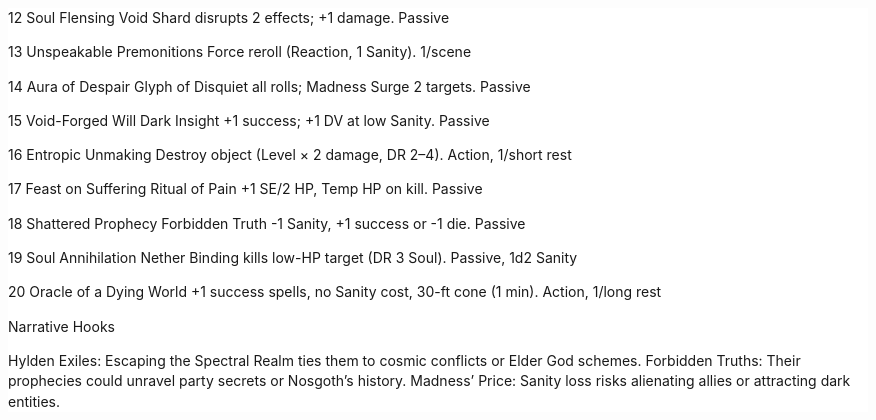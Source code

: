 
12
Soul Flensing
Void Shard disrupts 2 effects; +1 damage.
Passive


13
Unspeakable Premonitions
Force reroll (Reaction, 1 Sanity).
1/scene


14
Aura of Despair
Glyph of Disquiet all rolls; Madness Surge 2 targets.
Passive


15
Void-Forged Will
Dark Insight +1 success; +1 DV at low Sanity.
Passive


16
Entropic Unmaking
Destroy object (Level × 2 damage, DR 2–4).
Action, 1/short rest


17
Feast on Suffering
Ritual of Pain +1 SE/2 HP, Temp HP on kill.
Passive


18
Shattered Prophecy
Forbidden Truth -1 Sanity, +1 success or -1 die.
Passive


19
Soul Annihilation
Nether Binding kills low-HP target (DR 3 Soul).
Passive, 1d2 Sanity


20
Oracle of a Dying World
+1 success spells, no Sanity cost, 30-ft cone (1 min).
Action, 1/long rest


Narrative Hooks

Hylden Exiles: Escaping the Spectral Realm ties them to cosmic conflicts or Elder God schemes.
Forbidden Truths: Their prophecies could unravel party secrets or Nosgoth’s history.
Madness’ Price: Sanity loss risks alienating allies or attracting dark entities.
...
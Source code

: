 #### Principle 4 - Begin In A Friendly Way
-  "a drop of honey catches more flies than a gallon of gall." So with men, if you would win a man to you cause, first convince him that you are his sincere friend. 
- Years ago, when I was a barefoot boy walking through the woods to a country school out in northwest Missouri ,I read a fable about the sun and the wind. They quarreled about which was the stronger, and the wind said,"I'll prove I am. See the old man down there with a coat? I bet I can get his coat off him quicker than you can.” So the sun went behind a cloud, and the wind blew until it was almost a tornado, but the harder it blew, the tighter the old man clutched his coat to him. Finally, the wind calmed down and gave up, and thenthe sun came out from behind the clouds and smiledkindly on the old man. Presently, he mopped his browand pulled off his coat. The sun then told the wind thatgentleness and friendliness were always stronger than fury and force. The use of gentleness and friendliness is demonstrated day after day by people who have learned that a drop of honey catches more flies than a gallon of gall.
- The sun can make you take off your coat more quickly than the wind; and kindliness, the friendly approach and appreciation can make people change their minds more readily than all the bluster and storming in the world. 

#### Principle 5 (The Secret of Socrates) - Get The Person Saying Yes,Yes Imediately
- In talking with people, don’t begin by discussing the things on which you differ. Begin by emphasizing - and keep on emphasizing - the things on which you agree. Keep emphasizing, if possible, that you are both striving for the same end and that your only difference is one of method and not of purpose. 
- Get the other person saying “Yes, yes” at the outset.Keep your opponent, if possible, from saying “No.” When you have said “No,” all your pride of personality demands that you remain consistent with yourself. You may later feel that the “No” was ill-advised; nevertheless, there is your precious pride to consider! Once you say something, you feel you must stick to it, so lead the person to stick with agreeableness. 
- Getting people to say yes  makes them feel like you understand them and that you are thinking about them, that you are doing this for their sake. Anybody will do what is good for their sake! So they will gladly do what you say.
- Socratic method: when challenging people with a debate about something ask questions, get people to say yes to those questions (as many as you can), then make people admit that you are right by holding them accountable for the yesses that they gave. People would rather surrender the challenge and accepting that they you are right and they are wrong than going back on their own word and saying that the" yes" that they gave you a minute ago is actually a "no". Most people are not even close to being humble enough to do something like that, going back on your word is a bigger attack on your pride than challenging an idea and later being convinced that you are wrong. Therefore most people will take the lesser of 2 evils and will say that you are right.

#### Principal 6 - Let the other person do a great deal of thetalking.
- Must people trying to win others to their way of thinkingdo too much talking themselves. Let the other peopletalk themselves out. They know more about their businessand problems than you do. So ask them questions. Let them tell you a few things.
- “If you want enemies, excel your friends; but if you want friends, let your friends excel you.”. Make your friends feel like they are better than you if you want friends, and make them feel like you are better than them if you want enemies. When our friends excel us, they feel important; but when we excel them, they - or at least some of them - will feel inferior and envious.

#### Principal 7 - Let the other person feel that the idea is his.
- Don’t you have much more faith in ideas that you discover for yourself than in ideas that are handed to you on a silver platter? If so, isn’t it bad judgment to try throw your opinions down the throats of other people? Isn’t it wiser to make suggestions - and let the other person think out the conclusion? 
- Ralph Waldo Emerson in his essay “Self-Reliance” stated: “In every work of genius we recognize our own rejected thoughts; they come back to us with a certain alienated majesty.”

What you will do >> Give the number of lines above that contain the word "Forbidden", with no other text.

Written answer >> 2